Defamers want to cause harm and humiliation, and enjoy it immensely. To self justify the grossness of their actions they will often attempt to demonize a victim by claiming in contrast themselves to be good people and faithful worshipers of God, yet what is revealed in their ruthless and vicious behavior is maniacal and frenzied, and far from divine. In what is nothing more than a game to them, internet defamers can catastrophically ruin a life and livelihood in one day, casually destroying years of hard work and sacrifice in building a respectable career and reputation. By default, internet defamation can also gravely damage the victim's family, friends or colleagues. 

The emotional and mental ramifications can be both severe and debilitating. Internet defamation is also often paired with a simultaneous and abusive cyber-bullying, cyber-stalking, and cyber-harassment campaign against a victim. Both state and federal legislation are slowly catching up with the still fairly new universe of cyberspace and the severity of the risk and potential damages to the lives and careers of netizens. 

Internet defamation is a false and unprivileged statement of fact that harms the reputation of an individual, published with malice or negligence in a reckless regard for the truth. The differences between defamation, libel and slander can be difficult to understand. Courts in general regard internet defamation similar to real world defamation, but there are key differences. When dealing with defamatory statements online there are a few specific distinctions.

Defamation is considered to be an unprivileged false statement of fact which harms the reputation of an individual or company. This is generally an umbrella term for both libel and slander. 

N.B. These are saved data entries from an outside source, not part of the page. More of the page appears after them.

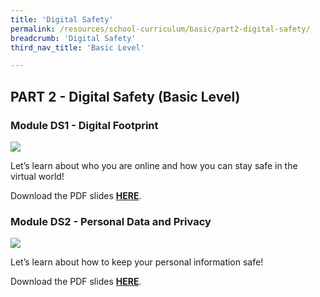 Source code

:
 ```yaml
---
title: 'Digital Safety'
permalink: /resources/school-curriculum/basic/part2-digital-safety/
breadcrumb: 'Digital Safety'
third_nav_title: 'Basic Level'

---
```


## PART 2 - Digital Safety (Basic  Level)



### Module DS1 - Digital Footprint

![](../images/basic-ds1.jpg)

Let’s learn about who you are online and how you can stay  safe in the virtual world!

Download the PDF slides **[HERE](https://go.gov.sg/sure-ds1-basic-slides)**.



### Module DS2 - Personal Data and Privacy

![](../images/basic-ds2.jpg)

Let’s learn about how to keep your personal information safe!

Download the PDF slides **[HERE](https://go.gov.sg/sure-ds2-basic-slides)**.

Libel is considered defamation which has been written. In cyberspace this means written on a website of some kind. The majority of internet defamation occurs through libel by posting defamatory comments on a web page, forum, review, rating, blog, or social network such as Facebook, MySpace or Twitter. 

Slander is considered to be defamation that is spoken and does apply to the internet if through a video or transcribed video, podcast, talk radio or audio file.

In a world where the cyber-world has become a secondary realm of reality where individuals often work, have relationships, shop, bank, entertain themselves and more, officials are beginning to understand that the need for netizen protection goes beyond online credentials security. Recognition is increasing in the drastic need for effective governance, policing, victim relief, and an effective system of accountability for abusers and criminals on the internet. It is a slow process arriving at the needed legislation in the uncharted territory of the world wide web, but with recent court decisions and victim awards for damages, judges and juries are pushing that process forward by awarding millions of dollars in damages to victims and making it much harder through "John Doe" lawsuits for abusers to hide behind the cloak of anonymity.